曲はコピーからオリジナルまで幅広く演奏している。
最近は、オリジナルが多いが。

「お疲れー!」
「おー。やっと来た」
大介がスティックを指先で器用に回しながら陽向に笑顔を向けた。
「ごめんね、遅くなって」
いそいそと準備をする。
「準備オッケー?」
「オッケーです!」
陽向が笑うと「うしっ」と言って大介がアドリブを始めた。
「なにやる?」
「新しいやつ、やろっか?」
「いーね!俺、あのベースライン好きー」
海斗がにこやかにそう言った。
いつものように和やかな雰囲気で練習が始まる。
最近は、大介が曲を作り、陽向が歌詞を書くというスタイルでオリジナル曲を作っている。
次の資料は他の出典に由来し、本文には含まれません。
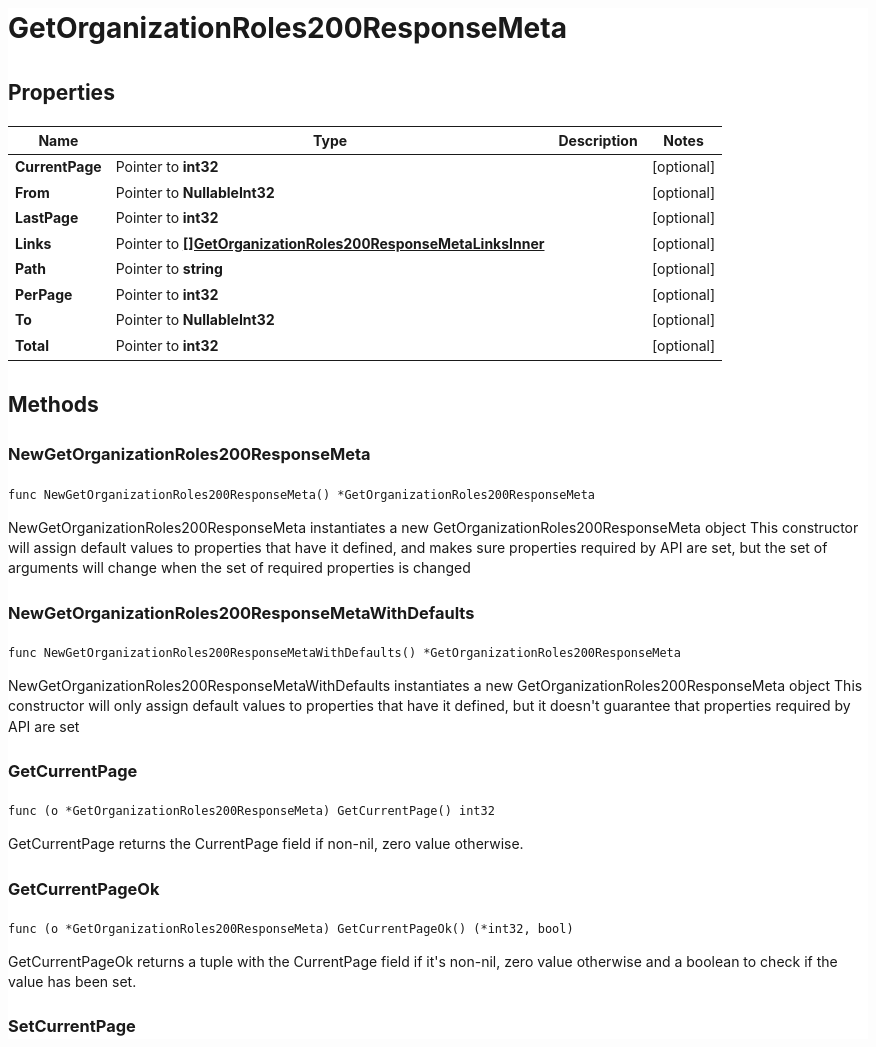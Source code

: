 # GetOrganizationRoles200ResponseMeta

## Properties

Name | Type | Description | Notes
------------ | ------------- | ------------- | -------------
**CurrentPage** | Pointer to **int32** |  | [optional] 
**From** | Pointer to **NullableInt32** |  | [optional] 
**LastPage** | Pointer to **int32** |  | [optional] 
**Links** | Pointer to [**[]GetOrganizationRoles200ResponseMetaLinksInner**](GetOrganizationRoles200ResponseMetaLinksInner.md) |  | [optional] 
**Path** | Pointer to **string** |  | [optional] 
**PerPage** | Pointer to **int32** |  | [optional] 
**To** | Pointer to **NullableInt32** |  | [optional] 
**Total** | Pointer to **int32** |  | [optional] 

## Methods

### NewGetOrganizationRoles200ResponseMeta

`func NewGetOrganizationRoles200ResponseMeta() *GetOrganizationRoles200ResponseMeta`

NewGetOrganizationRoles200ResponseMeta instantiates a new GetOrganizationRoles200ResponseMeta object
This constructor will assign default values to properties that have it defined,
and makes sure properties required by API are set, but the set of arguments
will change when the set of required properties is changed

### NewGetOrganizationRoles200ResponseMetaWithDefaults

`func NewGetOrganizationRoles200ResponseMetaWithDefaults() *GetOrganizationRoles200ResponseMeta`

NewGetOrganizationRoles200ResponseMetaWithDefaults instantiates a new GetOrganizationRoles200ResponseMeta object
This constructor will only assign default values to properties that have it defined,
but it doesn't guarantee that properties required by API are set

### GetCurrentPage

`func (o *GetOrganizationRoles200ResponseMeta) GetCurrentPage() int32`

GetCurrentPage returns the CurrentPage field if non-nil, zero value otherwise.

### GetCurrentPageOk

`func (o *GetOrganizationRoles200ResponseMeta) GetCurrentPageOk() (*int32, bool)`

GetCurrentPageOk returns a tuple with the CurrentPage field if it's non-nil, zero value otherwise
and a boolean to check if the value has been set.

### SetCurrentPage
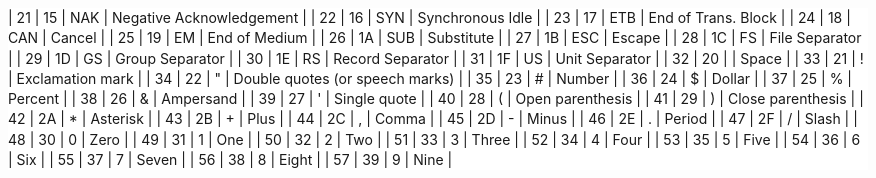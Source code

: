 | 21  | 15  | NAK  | Negative Acknowledgement  |
| 22  | 16  | SYN  | Synchronous Idle          |
| 23  | 17  | ETB  | End of Trans. Block       |
| 24  | 18  | CAN  | Cancel                    |
| 25  | 19  | EM   | End of Medium             |
| 26  | 1A  | SUB  | Substitute                |
| 27  | 1B  | ESC  | Escape                    |
| 28  | 1C  | FS   | File Separator            |
| 29  | 1D  | GS   | Group Separator           |
| 30  | 1E  | RS   | Record Separator          |
| 31  | 1F  | US   | Unit Separator            |
| 32  | 20  |      | Space                     |
| 33  | 21  | !    | Exclamation mark          |
| 34  | 22  | "    | Double quotes (or speech marks) |
| 35  | 23  | #    | Number                    |
| 36  | 24  | $    | Dollar                    |
| 37  | 25  | %    | Percent                   |
| 38  | 26  | &    | Ampersand                 |
| 39  | 27  | '    | Single quote              |
| 40  | 28  | (    | Open parenthesis          |
| 41  | 29  | )    | Close parenthesis         |
| 42  | 2A  | *    | Asterisk                  |
| 43  | 2B  | +    | Plus                      |
| 44  | 2C  | ,    | Comma                     |
| 45  | 2D  | -    | Minus                     |
| 46  | 2E  | .    | Period                    |
| 47  | 2F  | /    | Slash                     |
| 48  | 30  | 0    | Zero                      |
| 49  | 31  | 1    | One                       |
| 50  | 32  | 2    | Two                       |
| 51  | 33  | 3    | Three                     |
| 52  | 34  | 4    | Four                      |
| 53  | 35  | 5    | Five                      |
| 54  | 36  | 6    | Six                       |
| 55  | 37  | 7    | Seven                     |
| 56  | 38  | 8    | Eight                     |
| 57  | 39  | 9    | Nine                      |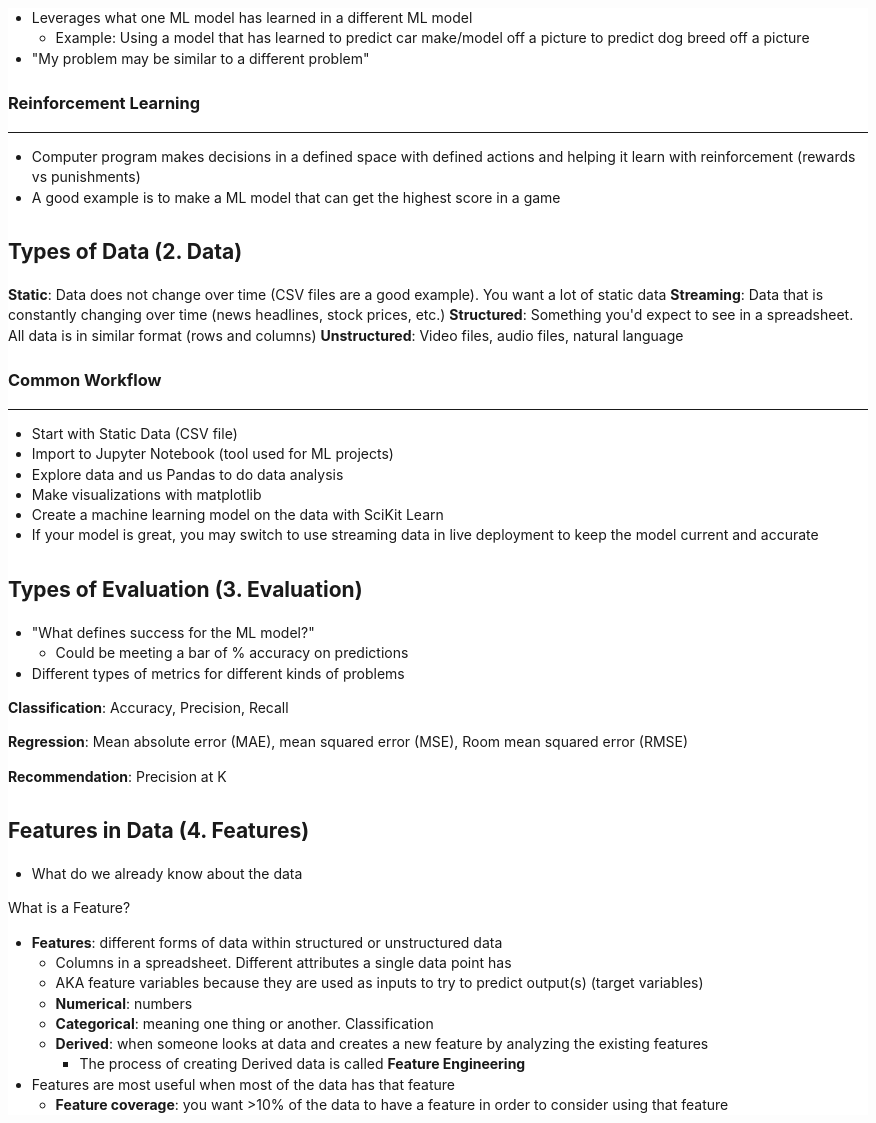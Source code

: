 - Leverages what one ML model has learned in a different ML model
  - Example: Using a model that has learned to predict car make/model off a picture to predict dog breed off a picture
- "My problem may be similar to a different problem"

### Reinforcement Learning

---

- Computer program makes decisions in a defined space with defined actions and helping it learn with reinforcement (rewards vs punishments)
- A good example is to make a ML model that can get the highest score in a game

## Types of Data (2. Data)

**Static**: Data does not change over time (CSV files are a good example). You want a lot of static data
**Streaming**: Data that is constantly changing over time (news headlines, stock prices, etc.)
**Structured**: Something you'd expect to see in a spreadsheet. All data is in similar format (rows and columns)
**Unstructured**: Video files, audio files, natural language

### Common Workflow

---

- Start with Static Data (CSV file)
- Import to Jupyter Notebook (tool used for ML projects)
- Explore data and us Pandas to do data analysis
- Make visualizations with matplotlib
- Create a machine learning model on the data with SciKit Learn
- If your model is great, you may switch to use streaming data in live deployment to keep the model current and accurate

## Types of Evaluation (3. Evaluation)

- "What defines success for the ML model?"
  - Could be meeting a bar of % accuracy on predictions
- Different types of metrics for different kinds of problems

**Classification**: Accuracy, Precision, Recall

**Regression**: Mean absolute error (MAE), mean squared error (MSE), Room mean squared error (RMSE)

**Recommendation**: Precision at K

## Features in Data (4. Features)

- What do we already know about the data

What is a Feature?

- **Features**: different forms of data within structured or unstructured data
  - Columns in a spreadsheet. Different attributes a single data point has
  - AKA feature variables because they are used as inputs to try to predict output(s) (target variables)
  - **Numerical**: numbers
  - **Categorical**: meaning one thing or another. Classification
  - **Derived**: when someone looks at data and creates a new feature by analyzing the existing features
    - The process of creating Derived data is called **Feature Engineering**
- Features are most useful when most of the data has that feature
  - **Feature coverage**: you want >10% of the data to have a feature in order to consider using that feature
パンクロックが主で、盛り上げ上手というのは、その曲調も手伝っているからだろう。
1曲目が終わった後、洋平が爆笑した。
「つーかさー、陽向の今日の声めっちゃいい!なに?酒焼け?」
「日曜日に飲んだんだけど、なかなか治らなくてさー」
「ははっ!そのハスキーボイスたまんねー!まー、でも元々少し枯れてたけどね」
ずいぶん前に大介にも言われた。
なかなかいない声だと。
「高くて少し掠れてっけど可愛い声してんね」と。
それを理由にこのバンドに誘われたと言っても過言ではない。
コピーしていたバンドのボーカルの声にそっくりだとはしゃがれたのを覚えている。
「ライブまでに治さないとね」
「あとでのど飴買ってやるよ」
「ありがと」
ケラケラ笑いながら練習を再開する。
その日は21時まで練習し、終わった後はいつものごとく、近くのファミレスに立ち寄った。
「ねー。次のライブ何日だっけ?」
陽向はグラタンを頬張りながら大介に言った。
「25日。給料日」
「えっ!もうすぐじゃん!」
「今更かよ!」
「ちょ…焦ってきた!」
三人に笑われる。
今日は2月20日。
あと五日しかない。
「もっと先だと思ってたー」
「日付を忘れる程忙しいわけ?」
「んーまぁ」
「冬休みのくせにー!」
「あははは」
食べ終えた後は、今後の事や新しい曲の話をして解散した。
帰り際に大介に「歌詞考えといて」と言われた。
最近じゃ勉強なんてそっちのけで歌詞を書くことしかしていない。
「りょーかい」
陽向はニコッと笑って三人と別れて帰路についた。